## PROBLEM:
All of the records should be restated word for word.
(Beginning of DATA FOR ANALYSIS)
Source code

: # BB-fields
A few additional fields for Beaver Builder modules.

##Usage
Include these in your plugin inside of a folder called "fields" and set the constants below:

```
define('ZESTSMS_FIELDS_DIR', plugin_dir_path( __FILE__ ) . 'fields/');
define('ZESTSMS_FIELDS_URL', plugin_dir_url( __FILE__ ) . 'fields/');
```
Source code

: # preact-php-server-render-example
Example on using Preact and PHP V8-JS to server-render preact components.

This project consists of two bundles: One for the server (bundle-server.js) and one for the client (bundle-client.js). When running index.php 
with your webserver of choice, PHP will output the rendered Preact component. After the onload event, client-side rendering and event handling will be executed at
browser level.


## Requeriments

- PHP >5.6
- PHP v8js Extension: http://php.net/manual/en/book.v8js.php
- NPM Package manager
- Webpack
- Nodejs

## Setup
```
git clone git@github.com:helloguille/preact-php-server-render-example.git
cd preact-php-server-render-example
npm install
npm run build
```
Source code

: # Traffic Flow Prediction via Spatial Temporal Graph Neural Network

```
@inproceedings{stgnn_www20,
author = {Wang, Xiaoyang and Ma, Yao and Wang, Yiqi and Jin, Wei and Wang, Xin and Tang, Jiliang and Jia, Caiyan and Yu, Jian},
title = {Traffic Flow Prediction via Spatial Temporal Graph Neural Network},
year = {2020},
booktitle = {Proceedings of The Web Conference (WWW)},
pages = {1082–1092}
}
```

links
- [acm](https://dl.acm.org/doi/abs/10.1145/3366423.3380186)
(End of DATA FOR ANALYSIS)
## RESPONSE TO THIS TASK:
Source code

: # BB-fields
A few additional fields for Beaver Builder modules.

##Usage
Include these in your plugin inside of a folder called "fields" and set the constants below:

```
define('ZESTSMS_FIELDS_DIR', plugin_dir_path( __FILE__ ) . 'fields/');
define('ZESTSMS_FIELDS_URL', plugin_dir_url( __FILE__ ) . 'fields/');
```
Source code

: # preact-php-server-render-example
Example on using Preact and PHP V8-JS to server-render preact components.

This project consists of two bundles: One for the server (bundle-server.js) and one for the client (bundle-client.js). When running index.php 
with your webserver of choice, PHP will output the rendered Preact component. After the onload event, client-side rendering and event handling will be executed at
browser level.


## Requeriments

- PHP >5.6
- PHP v8js Extension: http://php.net/manual/en/book.v8js.php
- NPM Package manager
- Webpack
- Nodejs

## Setup
```
git clone git@github.com:helloguille/preact-php-server-render-example.git
cd preact-php-server-render-example
npm install
npm run build
```
Source code

: # Traffic Flow Prediction via Spatial Temporal Graph Neural Network

```
@inproceedings{stgnn_www20,
author = {Wang, Xiaoyang and Ma, Yao and Wang, Yiqi and Jin, Wei and Wang, Xin and Tang, Jiliang and Jia, Caiyan and Yu, Jian},
title = {Traffic Flow Prediction via Spatial Temporal Graph Neural Network},
year = {2020},
booktitle = {Proceedings of The Web Conference (WWW)},
pages = {1082–1092}
}
```

links
- [acm](https://dl.acm.org/doi/abs/10.1145/3366423.3380186)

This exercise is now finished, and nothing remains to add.